Gotas que infunden vida

Foto por Juliana Morillo

Foto por Juliana Morillo

Este lugar de frescura y belleza me marcaría de por vida

Por Juliana Murillo

Hace treinta años, una excursión escolar me llevó a un lugar de belleza irresistible, que transformaría mi vida. Serpenteando entre bosques nublados, el autobús llegó por fin a su destino, una reserva de páramo, a 3400 metros de altitud.  

Descendimos emocionados y dispuestos a explorar. Una larga caminata, siguiendo los pasos callados y pausados del guía, nos llevó hasta la esperada laguna de Guacheneque, aquella que los antiguos muiscas llamaron el «alma» de la sabana.  

Nos impactó el apacible silencio del lugar. Seguimos nuestro ascenso entre paisajes de abundantes musgos y aterciopelados frailejones (una gran planta de suculentas, oriundas de Colombia, Venezuela y Ecuador ). 

Esta vegetación paramuna absorbía lentamente la humedad de la niebla y luego dejaba caer gota a gota, en forma casi imperceptible, el agua prístina que alimentaba pequeños charcos. De estos, surgían lagunillas y surcos que poco a poco desembocaban con placidez en la laguna donde nace el río Bogotá. 

Sentada sobre una roca, me incliné y tomé entre mis manos una medida de esa fresca y traslúcida agua, para disfrutar su espléndido sabor. No podía creer que este fuera el mismo río, que kilómetros abajo se convertiría en una turbia cloaca. ¿Podía tanta transparencia y vitalidad contaminarse y aniquilarse de tal manera?  

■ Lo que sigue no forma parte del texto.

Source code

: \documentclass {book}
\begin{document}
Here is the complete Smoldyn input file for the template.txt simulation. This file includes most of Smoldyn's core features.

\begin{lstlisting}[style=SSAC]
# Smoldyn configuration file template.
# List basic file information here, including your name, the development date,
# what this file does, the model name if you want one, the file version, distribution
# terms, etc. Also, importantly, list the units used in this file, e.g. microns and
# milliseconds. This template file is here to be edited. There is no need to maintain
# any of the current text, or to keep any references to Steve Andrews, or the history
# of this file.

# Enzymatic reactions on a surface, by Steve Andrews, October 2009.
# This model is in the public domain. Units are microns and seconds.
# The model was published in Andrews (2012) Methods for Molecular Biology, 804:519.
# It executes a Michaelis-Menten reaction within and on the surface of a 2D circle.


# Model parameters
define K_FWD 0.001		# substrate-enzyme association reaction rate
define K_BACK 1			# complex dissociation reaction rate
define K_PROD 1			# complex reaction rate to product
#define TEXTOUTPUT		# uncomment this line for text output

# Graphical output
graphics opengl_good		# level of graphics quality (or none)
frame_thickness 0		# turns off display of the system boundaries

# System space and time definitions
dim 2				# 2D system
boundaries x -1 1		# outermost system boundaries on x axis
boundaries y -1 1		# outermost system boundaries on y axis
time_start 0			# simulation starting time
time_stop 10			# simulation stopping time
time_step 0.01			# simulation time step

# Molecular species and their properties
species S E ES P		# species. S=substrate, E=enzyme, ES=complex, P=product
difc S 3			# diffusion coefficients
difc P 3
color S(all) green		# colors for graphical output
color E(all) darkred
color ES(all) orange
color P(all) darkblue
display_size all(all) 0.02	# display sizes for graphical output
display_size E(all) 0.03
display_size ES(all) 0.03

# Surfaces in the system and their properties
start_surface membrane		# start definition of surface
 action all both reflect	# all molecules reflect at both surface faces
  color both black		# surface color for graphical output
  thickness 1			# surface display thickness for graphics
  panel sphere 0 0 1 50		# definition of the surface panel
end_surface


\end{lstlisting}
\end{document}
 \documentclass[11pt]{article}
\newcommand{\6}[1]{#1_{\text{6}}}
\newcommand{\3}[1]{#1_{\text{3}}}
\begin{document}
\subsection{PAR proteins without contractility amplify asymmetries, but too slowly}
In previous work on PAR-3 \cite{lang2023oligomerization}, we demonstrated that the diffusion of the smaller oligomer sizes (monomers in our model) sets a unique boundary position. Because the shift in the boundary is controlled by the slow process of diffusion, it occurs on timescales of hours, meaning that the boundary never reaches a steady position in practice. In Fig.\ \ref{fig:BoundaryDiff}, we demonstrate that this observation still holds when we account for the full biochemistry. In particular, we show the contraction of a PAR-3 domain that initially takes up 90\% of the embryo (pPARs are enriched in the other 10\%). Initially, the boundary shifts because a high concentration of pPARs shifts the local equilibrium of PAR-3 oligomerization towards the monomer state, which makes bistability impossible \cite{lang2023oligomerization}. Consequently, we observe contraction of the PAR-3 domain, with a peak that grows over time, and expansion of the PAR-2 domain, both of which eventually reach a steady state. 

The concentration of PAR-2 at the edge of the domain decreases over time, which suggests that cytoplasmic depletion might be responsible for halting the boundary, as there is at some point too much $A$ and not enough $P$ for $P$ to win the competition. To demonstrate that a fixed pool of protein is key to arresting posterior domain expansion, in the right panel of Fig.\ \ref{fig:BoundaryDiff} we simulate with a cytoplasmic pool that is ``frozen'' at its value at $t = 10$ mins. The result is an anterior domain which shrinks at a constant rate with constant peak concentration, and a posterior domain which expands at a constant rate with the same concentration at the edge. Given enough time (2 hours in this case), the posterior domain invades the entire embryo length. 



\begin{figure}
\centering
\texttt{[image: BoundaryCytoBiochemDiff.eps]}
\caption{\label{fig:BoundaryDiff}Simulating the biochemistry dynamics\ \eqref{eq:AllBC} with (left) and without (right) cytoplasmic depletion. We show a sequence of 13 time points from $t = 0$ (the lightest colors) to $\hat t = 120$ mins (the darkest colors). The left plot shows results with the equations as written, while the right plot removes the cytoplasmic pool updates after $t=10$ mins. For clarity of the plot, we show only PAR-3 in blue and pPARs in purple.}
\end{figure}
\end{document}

Con tristeza, confirmamos de regreso a la gran urbe, que a tan solo unos kilómetros se iniciaba el deterioro progresivo del río. Primero, por talleres de piel en el pueblo vecino, que más abajo, aprovechaban las aguas del río para curtir cuero con químicos agresivos. 

Más adelante, múltiples actividades agrícolas, ganaderas y domésticas de poblaciones vecinas vertían sus desechos a este hermoso caudal, tornándolo triste y opaco.

Finalmente, en nuestro arribo a la ciudad, la espesa oscuridad y hedor de las aguas negras de nuestro río Bogotá, nos confirmaban su deceso.

Me pregunté: ¿Tenemos los habitantes de mi ciudad alguna idea sobre el diáfano nacimiento de nuestro río? ¿O simplemente vivimos desconectados, ciegos al impacto de nuestras acciones sobre la naturaleza y la humanidad? 

En esa excursión aprendí una lección que me acompañaría para siempre. Ciertas acciones, aparentemente inofensivas en un lugar, se acumulan y pueden causar efectos desastrosos sobre ecosistemas y poblaciones en otros lugares. Nuestra desconexión y descuido son capaces de arruinar la creación de Dios.

Este lugar de frescura y belleza me marcaría de por vida. Reafirmó mi conexión con Dios y la creación amada y sostenida por Él. 

Con los años, serviría para inspirar iniciativas como la Red por el Cuidado de la Creación, a la cual me dedico. Con programas como este, soñamos con contribuir gota a gota, a un río caudaloso de cambio, que restaure vida en un planeta que gime por sanidad.